--- Work task ---
Every entry below needs to be printed again exactly, with its pictures left out.

--- Provided entries ---
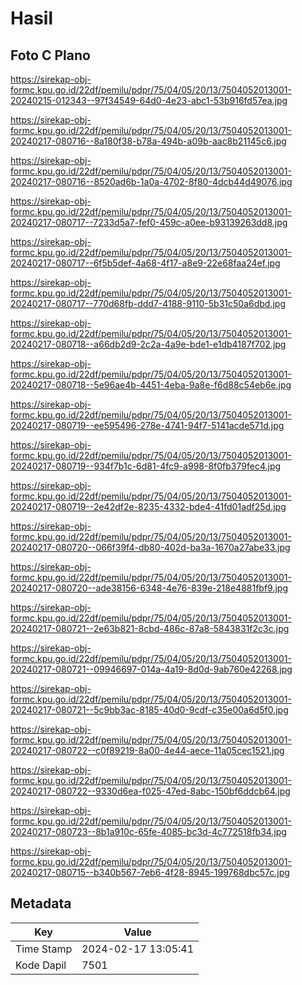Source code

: # Hasil

## Foto C Plano

https://sirekap-obj-formc.kpu.go.id/22df/pemilu/pdpr/75/04/05/20/13/7504052013001-20240215-012343--97f34549-64d0-4e23-abc1-53b916fd57ea.jpg

https://sirekap-obj-formc.kpu.go.id/22df/pemilu/pdpr/75/04/05/20/13/7504052013001-20240217-080716--8a180f38-b78a-494b-a09b-aac8b21145c6.jpg

https://sirekap-obj-formc.kpu.go.id/22df/pemilu/pdpr/75/04/05/20/13/7504052013001-20240217-080716--8520ad6b-1a0a-4702-8f80-4dcb44d49076.jpg

https://sirekap-obj-formc.kpu.go.id/22df/pemilu/pdpr/75/04/05/20/13/7504052013001-20240217-080717--7233d5a7-fef0-459c-a0ee-b93139263dd8.jpg

https://sirekap-obj-formc.kpu.go.id/22df/pemilu/pdpr/75/04/05/20/13/7504052013001-20240217-080717--6f5b5def-4a68-4f17-a8e9-22e68faa24ef.jpg

https://sirekap-obj-formc.kpu.go.id/22df/pemilu/pdpr/75/04/05/20/13/7504052013001-20240217-080717--770d68fb-ddd7-4188-9110-5b31c50a6dbd.jpg

https://sirekap-obj-formc.kpu.go.id/22df/pemilu/pdpr/75/04/05/20/13/7504052013001-20240217-080718--a66db2d9-2c2a-4a9e-bde1-e1db4187f702.jpg

https://sirekap-obj-formc.kpu.go.id/22df/pemilu/pdpr/75/04/05/20/13/7504052013001-20240217-080718--5e96ae4b-4451-4eba-9a8e-f6d88c54eb6e.jpg

https://sirekap-obj-formc.kpu.go.id/22df/pemilu/pdpr/75/04/05/20/13/7504052013001-20240217-080719--ee595496-278e-4741-94f7-5141acde571d.jpg

https://sirekap-obj-formc.kpu.go.id/22df/pemilu/pdpr/75/04/05/20/13/7504052013001-20240217-080719--934f7b1c-6d81-4fc9-a998-8f0fb379fec4.jpg

https://sirekap-obj-formc.kpu.go.id/22df/pemilu/pdpr/75/04/05/20/13/7504052013001-20240217-080719--2e42df2e-8235-4332-bde4-41fd01adf25d.jpg

https://sirekap-obj-formc.kpu.go.id/22df/pemilu/pdpr/75/04/05/20/13/7504052013001-20240217-080720--066f39f4-db80-402d-ba3a-1670a27abe33.jpg

https://sirekap-obj-formc.kpu.go.id/22df/pemilu/pdpr/75/04/05/20/13/7504052013001-20240217-080720--ade38156-6348-4e76-839e-218e4881fbf9.jpg

https://sirekap-obj-formc.kpu.go.id/22df/pemilu/pdpr/75/04/05/20/13/7504052013001-20240217-080721--2e63b821-8cbd-486c-87a8-5843831f2c3c.jpg

https://sirekap-obj-formc.kpu.go.id/22df/pemilu/pdpr/75/04/05/20/13/7504052013001-20240217-080721--09946697-014a-4a19-8d0d-9ab760e42268.jpg

https://sirekap-obj-formc.kpu.go.id/22df/pemilu/pdpr/75/04/05/20/13/7504052013001-20240217-080721--5c9bb3ac-8185-40d0-9cdf-c35e00a6d5f0.jpg

https://sirekap-obj-formc.kpu.go.id/22df/pemilu/pdpr/75/04/05/20/13/7504052013001-20240217-080722--c0f89219-8a00-4e44-aece-11a05cec1521.jpg

https://sirekap-obj-formc.kpu.go.id/22df/pemilu/pdpr/75/04/05/20/13/7504052013001-20240217-080722--9330d6ea-f025-47ed-8abc-150bf6ddcb64.jpg

https://sirekap-obj-formc.kpu.go.id/22df/pemilu/pdpr/75/04/05/20/13/7504052013001-20240217-080723--8b1a910c-65fe-4085-bc3d-4c772518fb34.jpg

https://sirekap-obj-formc.kpu.go.id/22df/pemilu/pdpr/75/04/05/20/13/7504052013001-20240217-080715--b340b567-7eb6-4f28-8945-199768dbc57c.jpg


## Metadata

| Key        | Value               |
| ---------- | ------------------- |
| Time Stamp | 2024-02-17 13:05:41 |
| Kode Dapil | 7501                |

--- Response to the exercise ---
Source code

: # Hasil

## Foto C Plano

https://sirekap-obj-formc.kpu.go.id/22df/pemilu/pdpr/75/04/05/20/13/7504052013001-20240215-012343--97f34549-64d0-4e23-abc1-53b916fd57ea.jpg

https://sirekap-obj-formc.kpu.go.id/22df/pemilu/pdpr/75/04/05/20/13/7504052013001-20240217-080716--8a180f38-b78a-494b-a09b-aac8b21145c6.jpg

https://sirekap-obj-formc.kpu.go.id/22df/pemilu/pdpr/75/04/05/20/13/7504052013001-20240217-080716--8520ad6b-1a0a-4702-8f80-4dcb44d49076.jpg

https://sirekap-obj-formc.kpu.go.id/22df/pemilu/pdpr/75/04/05/20/13/7504052013001-20240217-080717--7233d5a7-fef0-459c-a0ee-b93139263dd8.jpg

https://sirekap-obj-formc.kpu.go.id/22df/pemilu/pdpr/75/04/05/20/13/7504052013001-20240217-080717--6f5b5def-4a68-4f17-a8e9-22e68faa24ef.jpg

https://sirekap-obj-formc.kpu.go.id/22df/pemilu/pdpr/75/04/05/20/13/7504052013001-20240217-080717--770d68fb-ddd7-4188-9110-5b31c50a6dbd.jpg

https://sirekap-obj-formc.kpu.go.id/22df/pemilu/pdpr/75/04/05/20/13/7504052013001-20240217-080718--a66db2d9-2c2a-4a9e-bde1-e1db4187f702.jpg

https://sirekap-obj-formc.kpu.go.id/22df/pemilu/pdpr/75/04/05/20/13/7504052013001-20240217-080718--5e96ae4b-4451-4eba-9a8e-f6d88c54eb6e.jpg

https://sirekap-obj-formc.kpu.go.id/22df/pemilu/pdpr/75/04/05/20/13/7504052013001-20240217-080719--ee595496-278e-4741-94f7-5141acde571d.jpg

https://sirekap-obj-formc.kpu.go.id/22df/pemilu/pdpr/75/04/05/20/13/7504052013001-20240217-080719--934f7b1c-6d81-4fc9-a998-8f0fb379fec4.jpg

https://sirekap-obj-formc.kpu.go.id/22df/pemilu/pdpr/75/04/05/20/13/7504052013001-20240217-080719--2e42df2e-8235-4332-bde4-41fd01adf25d.jpg

https://sirekap-obj-formc.kpu.go.id/22df/pemilu/pdpr/75/04/05/20/13/7504052013001-20240217-080720--066f39f4-db80-402d-ba3a-1670a27abe33.jpg

https://sirekap-obj-formc.kpu.go.id/22df/pemilu/pdpr/75/04/05/20/13/7504052013001-20240217-080720--ade38156-6348-4e76-839e-218e4881fbf9.jpg

https://sirekap-obj-formc.kpu.go.id/22df/pemilu/pdpr/75/04/05/20/13/7504052013001-20240217-080721--2e63b821-8cbd-486c-87a8-5843831f2c3c.jpg

https://sirekap-obj-formc.kpu.go.id/22df/pemilu/pdpr/75/04/05/20/13/7504052013001-20240217-080721--09946697-014a-4a19-8d0d-9ab760e42268.jpg

https://sirekap-obj-formc.kpu.go.id/22df/pemilu/pdpr/75/04/05/20/13/7504052013001-20240217-080721--5c9bb3ac-8185-40d0-9cdf-c35e00a6d5f0.jpg

https://sirekap-obj-formc.kpu.go.id/22df/pemilu/pdpr/75/04/05/20/13/7504052013001-20240217-080722--c0f89219-8a00-4e44-aece-11a05cec1521.jpg

https://sirekap-obj-formc.kpu.go.id/22df/pemilu/pdpr/75/04/05/20/13/7504052013001-20240217-080722--9330d6ea-f025-47ed-8abc-150bf6ddcb64.jpg

https://sirekap-obj-formc.kpu.go.id/22df/pemilu/pdpr/75/04/05/20/13/7504052013001-20240217-080723--8b1a910c-65fe-4085-bc3d-4c772518fb34.jpg

https://sirekap-obj-formc.kpu.go.id/22df/pemilu/pdpr/75/04/05/20/13/7504052013001-20240217-080715--b340b567-7eb6-4f28-8945-199768dbc57c.jpg


## Metadata

| Key        | Value               |
| ---------- | ------------------- |
| Time Stamp | 2024-02-17 13:05:41 |
| Kode Dapil | 7501                |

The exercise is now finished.